Charred poblanos stuffed with melty cheese, battered in a light egg coating, and fried until golden.
Chiles rellenos are a classic of Mexican home and restaurant cooking, made by roasting poblano peppers until their skin blackens and blisters, peeling them, then stuffing them with cheese (traditionally queso Oaxaca or Chihuahua) before dipping in a fluffy egg batter and frying until golden. The dish depends on getting several steps right in sequence, which is part of why it's considered a bit of a technical showpiece in Mexican home cooking. Roasting and peeling the peppers is non-negotiable — the tough outer skin must come off or the final dish will have a bitter, papery texture. Leaving the stem intact when slitting the pepper to remove seeds makes it much easier to stuff and helps the pepper hold its shape through frying. The egg batter, made by beating egg whites to soft peaks before folding in the yolks, is what gives chiles rellenos their signature light, puffy coating rather than a dense, heavy fry. Served with a simple tomato sauce ladled over the top, chiles rellenos make a satisfying vegetarian main course, the melted cheese pulling into long strings with the first cut — a detail that's part of the dish's appeal at the table.
Serves 4
Char poblanos directly over a flame or under a hot broiler, turning often, until blackened all over. Steam in a covered bowl 10 minutes, then peel, keeping the stem intact.

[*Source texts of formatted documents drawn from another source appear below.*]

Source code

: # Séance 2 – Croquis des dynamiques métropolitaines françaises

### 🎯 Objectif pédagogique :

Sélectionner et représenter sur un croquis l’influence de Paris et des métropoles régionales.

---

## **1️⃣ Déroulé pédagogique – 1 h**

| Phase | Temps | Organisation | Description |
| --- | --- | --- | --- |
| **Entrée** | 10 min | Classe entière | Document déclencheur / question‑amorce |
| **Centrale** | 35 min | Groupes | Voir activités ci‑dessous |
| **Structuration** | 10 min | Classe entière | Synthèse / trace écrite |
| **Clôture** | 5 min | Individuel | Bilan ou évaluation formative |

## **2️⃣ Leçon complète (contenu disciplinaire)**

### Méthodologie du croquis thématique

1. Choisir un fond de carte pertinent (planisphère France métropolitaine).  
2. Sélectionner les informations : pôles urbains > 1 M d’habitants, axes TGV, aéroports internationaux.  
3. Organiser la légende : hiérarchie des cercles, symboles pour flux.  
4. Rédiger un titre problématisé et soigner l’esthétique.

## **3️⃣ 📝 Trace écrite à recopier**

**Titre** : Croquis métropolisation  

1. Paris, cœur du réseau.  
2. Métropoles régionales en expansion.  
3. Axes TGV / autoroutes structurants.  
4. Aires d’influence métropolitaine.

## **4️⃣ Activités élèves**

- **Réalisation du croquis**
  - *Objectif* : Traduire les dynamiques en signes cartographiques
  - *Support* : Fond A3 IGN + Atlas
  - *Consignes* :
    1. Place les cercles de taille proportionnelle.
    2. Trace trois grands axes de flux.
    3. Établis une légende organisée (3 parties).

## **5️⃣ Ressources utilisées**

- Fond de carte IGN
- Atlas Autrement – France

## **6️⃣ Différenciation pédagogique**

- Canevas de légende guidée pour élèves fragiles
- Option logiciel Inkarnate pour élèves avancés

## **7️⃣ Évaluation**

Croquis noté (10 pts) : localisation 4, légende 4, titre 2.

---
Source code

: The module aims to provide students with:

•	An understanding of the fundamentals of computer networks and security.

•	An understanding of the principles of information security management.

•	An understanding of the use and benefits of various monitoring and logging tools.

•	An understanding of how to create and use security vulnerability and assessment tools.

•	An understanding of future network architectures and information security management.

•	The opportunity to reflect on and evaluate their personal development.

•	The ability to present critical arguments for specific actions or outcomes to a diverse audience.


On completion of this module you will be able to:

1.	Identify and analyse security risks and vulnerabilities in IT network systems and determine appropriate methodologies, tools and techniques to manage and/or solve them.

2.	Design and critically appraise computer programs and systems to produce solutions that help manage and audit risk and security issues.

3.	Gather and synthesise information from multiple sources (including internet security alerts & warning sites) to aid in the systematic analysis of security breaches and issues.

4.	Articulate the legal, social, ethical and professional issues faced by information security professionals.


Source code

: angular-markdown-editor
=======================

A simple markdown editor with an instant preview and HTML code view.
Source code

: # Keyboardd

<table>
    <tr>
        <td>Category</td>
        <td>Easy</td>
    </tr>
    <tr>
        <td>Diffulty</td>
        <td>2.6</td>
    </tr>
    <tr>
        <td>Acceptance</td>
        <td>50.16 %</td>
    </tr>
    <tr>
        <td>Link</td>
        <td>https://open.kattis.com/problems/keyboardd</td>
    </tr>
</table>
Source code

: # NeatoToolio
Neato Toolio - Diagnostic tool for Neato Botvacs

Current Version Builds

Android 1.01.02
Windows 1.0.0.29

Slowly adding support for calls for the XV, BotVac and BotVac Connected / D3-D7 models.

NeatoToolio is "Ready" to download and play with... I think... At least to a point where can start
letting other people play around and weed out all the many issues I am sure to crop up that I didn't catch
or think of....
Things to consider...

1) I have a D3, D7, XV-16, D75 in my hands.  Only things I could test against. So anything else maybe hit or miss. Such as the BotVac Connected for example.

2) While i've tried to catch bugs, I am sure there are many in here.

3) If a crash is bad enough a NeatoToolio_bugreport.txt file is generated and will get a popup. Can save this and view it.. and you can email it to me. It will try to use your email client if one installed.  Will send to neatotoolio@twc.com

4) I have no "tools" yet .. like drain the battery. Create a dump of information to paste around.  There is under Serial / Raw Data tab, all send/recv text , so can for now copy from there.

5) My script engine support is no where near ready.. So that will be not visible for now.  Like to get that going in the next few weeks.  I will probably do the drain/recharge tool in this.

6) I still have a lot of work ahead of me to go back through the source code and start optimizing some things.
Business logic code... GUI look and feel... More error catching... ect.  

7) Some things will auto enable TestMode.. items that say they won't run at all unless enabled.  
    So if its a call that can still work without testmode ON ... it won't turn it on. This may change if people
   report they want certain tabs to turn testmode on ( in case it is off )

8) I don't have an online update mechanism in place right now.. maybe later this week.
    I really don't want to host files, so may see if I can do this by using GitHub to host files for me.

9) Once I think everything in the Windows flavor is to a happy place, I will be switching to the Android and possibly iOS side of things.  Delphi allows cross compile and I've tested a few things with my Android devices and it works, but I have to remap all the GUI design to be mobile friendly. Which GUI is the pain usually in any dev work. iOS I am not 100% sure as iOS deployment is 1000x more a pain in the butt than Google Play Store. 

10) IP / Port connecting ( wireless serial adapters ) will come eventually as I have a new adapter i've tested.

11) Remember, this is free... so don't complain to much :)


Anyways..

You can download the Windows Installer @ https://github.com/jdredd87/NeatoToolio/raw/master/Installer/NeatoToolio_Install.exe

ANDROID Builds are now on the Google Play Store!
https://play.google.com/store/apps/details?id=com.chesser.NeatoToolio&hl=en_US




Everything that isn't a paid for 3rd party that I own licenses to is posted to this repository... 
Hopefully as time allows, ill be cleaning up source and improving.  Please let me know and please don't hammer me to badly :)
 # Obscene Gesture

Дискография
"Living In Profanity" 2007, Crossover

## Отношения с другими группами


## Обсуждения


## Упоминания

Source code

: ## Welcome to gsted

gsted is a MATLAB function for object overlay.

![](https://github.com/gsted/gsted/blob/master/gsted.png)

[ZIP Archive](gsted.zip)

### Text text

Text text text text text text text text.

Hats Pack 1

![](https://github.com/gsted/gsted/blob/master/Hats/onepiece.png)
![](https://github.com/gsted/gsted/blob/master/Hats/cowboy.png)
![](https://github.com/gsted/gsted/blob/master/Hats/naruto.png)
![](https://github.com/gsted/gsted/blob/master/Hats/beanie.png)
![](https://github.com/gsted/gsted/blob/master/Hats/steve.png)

Slit each pepper lengthwise, remove seeds, and stuff with cheese sticks, pressing the pepper closed around the filling.
Blend tomatoes, onion, and garlic until smooth. Simmer in a pot with stock and oregano for 15 minutes until slightly thickened. Season with salt.
Beat egg whites with salt to soft peaks. Gently fold in the yolks until just combined into a light, airy batter.
Dredge each stuffed pepper lightly in flour, then dip fully into the egg batter. Fry in hot oil (175C/350F), turning carefully, until golden on all sides, 4-5 minutes total.
Drain on paper towels and serve immediately with the warm tomato sauce ladled over the top.
Keep the pepper stem attached when stuffing — it acts as a handle and helps the pepper hold together through dredging and frying.
Fold the egg yolks into the whipped whites gently, using a spatula in a folding motion, to keep as much air in the batter as possible.
Fry the peppers seam-side down first to help seal the cheese inside before turning to cook the other sides.
Fill with a spiced ground beef or shredded chicken picadillo instead of cheese for a meat version.
Bake the battered peppers at 200C for 20 minutes instead of frying for a lighter version, though the coating will be less crisp.
Use Anaheim peppers instead of poblano for a milder version.
Best eaten fresh; the batter softens once refrigerated. Store leftover components (peeled peppers, sauce) separately and reassemble and fry fresh rather than reheating already-fried peppers.
Chiles rellenos are believed to have originated in Puebla, Mexico, closely associated with the same culinary tradition that produced mole poblano, and remain a staple of Mexican home cooking and restaurant menus nationwide.
Baking is possible but changes the dish significantly — the classic light, puffy egg coating really depends on frying; baked versions tend to be closer to a stuffed pepper casserole.
Make sure the pepper is well sealed around the stuffing before dredging, and don't overfill — a little cheese leaking is normal, but overstuffing makes it worse.
The egg whites were likely overbeaten past stiff peaks, or the yolks were folded in too aggressively — beat whites just to soft peaks and fold gently to keep the air incorporated.